_Work required_
Skipping any pictures, give all of the records below again exactly.

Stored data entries

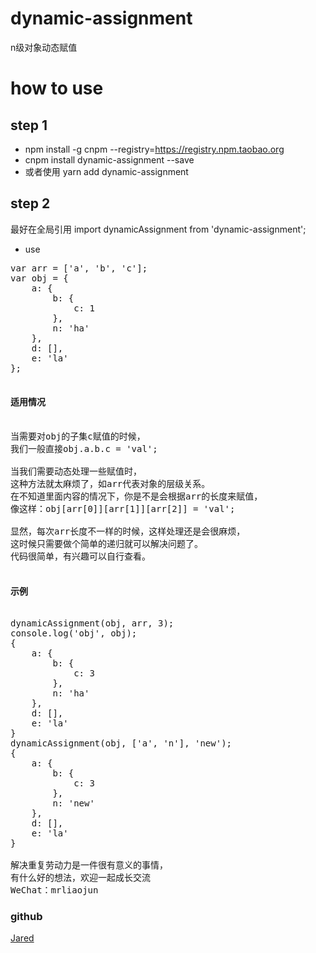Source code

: # dynamic-assignment
n级对象动态赋值

# how to use
## step 1
- npm install -g cnpm --registry=https://registry.npm.taobao.org
- cnpm install dynamic-assignment --save
- 或者使用 yarn add dynamic-assignment

## step 2
最好在全局引用
import dynamicAssignment from 'dynamic-assignment';

- use

<pre>
var arr = ['a', 'b', 'c'];
var obj = { 
    a: { 
        b: {
            c: 1 
        }, 
        n: 'ha' 
    }, 
    d: [], 
    e: 'la' 
};

<h4>适用情况</h4>
当需要对obj的子集c赋值的时候，
我们一般直接obj.a.b.c = 'val';

当我们需要动态处理一些赋值时，
这种方法就太麻烦了，如arr代表对象的层级关系。
在不知道里面内容的情况下，你是不是会根据arr的长度来赋值，
像这样：obj[arr[0]][arr[1]][arr[2]] = 'val';

显然，每次arr长度不一样的时候，这样处理还是会很麻烦，
这时候只需要做个简单的递归就可以解决问题了。
代码很简单，有兴趣可以自行查看。

<h4>示例</h4>
dynamicAssignment(obj, arr, 3);
console.log('obj', obj);
{ 
    a: { 
        b: {
            c: 3
        }, 
        n: 'ha' 
    }, 
    d: [], 
    e: 'la' 
}
dynamicAssignment(obj, ['a', 'n'], 'new');
{ 
    a: { 
        b: {
            c: 3
        }, 
        n: 'new'
    }, 
    d: [], 
    e: 'la' 
}

解决重复劳动力是一件很有意义的事情，
有什么好的想法，欢迎一起成长交流
WeChat：mrliaojun
</pre>

### github
[Jared](https://github.com/aisriver/dynamic-assignment.git)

_Answer to this problem_
Source code

: # dynamic-assignment
n级对象动态赋值

# how to use
## step 1
- npm install -g cnpm --registry=https://registry.npm.taobao.org
- cnpm install dynamic-assignment --save
- 或者使用 yarn add dynamic-assignment

## step 2
最好在全局引用
import dynamicAssignment from 'dynamic-assignment';

- use

<pre>
var arr = ['a', 'b', 'c'];
var obj = { 
    a: { 
        b: {
            c: 1 
        }, 
        n: 'ha' 
    }, 
    d: [], 
    e: 'la' 
};

<h4>适用情况</h4>
当需要对obj的子集c赋值的时候，
我们一般直接obj.a.b.c = 'val';

当我们需要动态处理一些赋值时，
这种方法就太麻烦了，如arr代表对象的层级关系。
在不知道里面内容的情况下，你是不是会根据arr的长度来赋值，
像这样：obj[arr[0]][arr[1]][arr[2]] = 'val';

显然，每次arr长度不一样的时候，这样处理还是会很麻烦，
这时候只需要做个简单的递归就可以解决问题了。
代码很简单，有兴趣可以自行查看。

<h4>示例</h4>
dynamicAssignment(obj, arr, 3);
console.log('obj', obj);
{ 
    a: { 
        b: {
            c: 3
        }, 
        n: 'ha' 
    }, 
    d: [], 
    e: 'la' 
}
dynamicAssignment(obj, ['a', 'n'], 'new');
{ 
    a: { 
        b: {
            c: 3
        }, 
        n: 'new'
    }, 
    d: [], 
    e: 'la' 
}

解决重复劳动力是一件很有意义的事情，
有什么好的想法，欢迎一起成长交流
WeChat：mrliaojun
</pre>

### github
[Jared](https://github.com/aisriver/dynamic-assignment.git)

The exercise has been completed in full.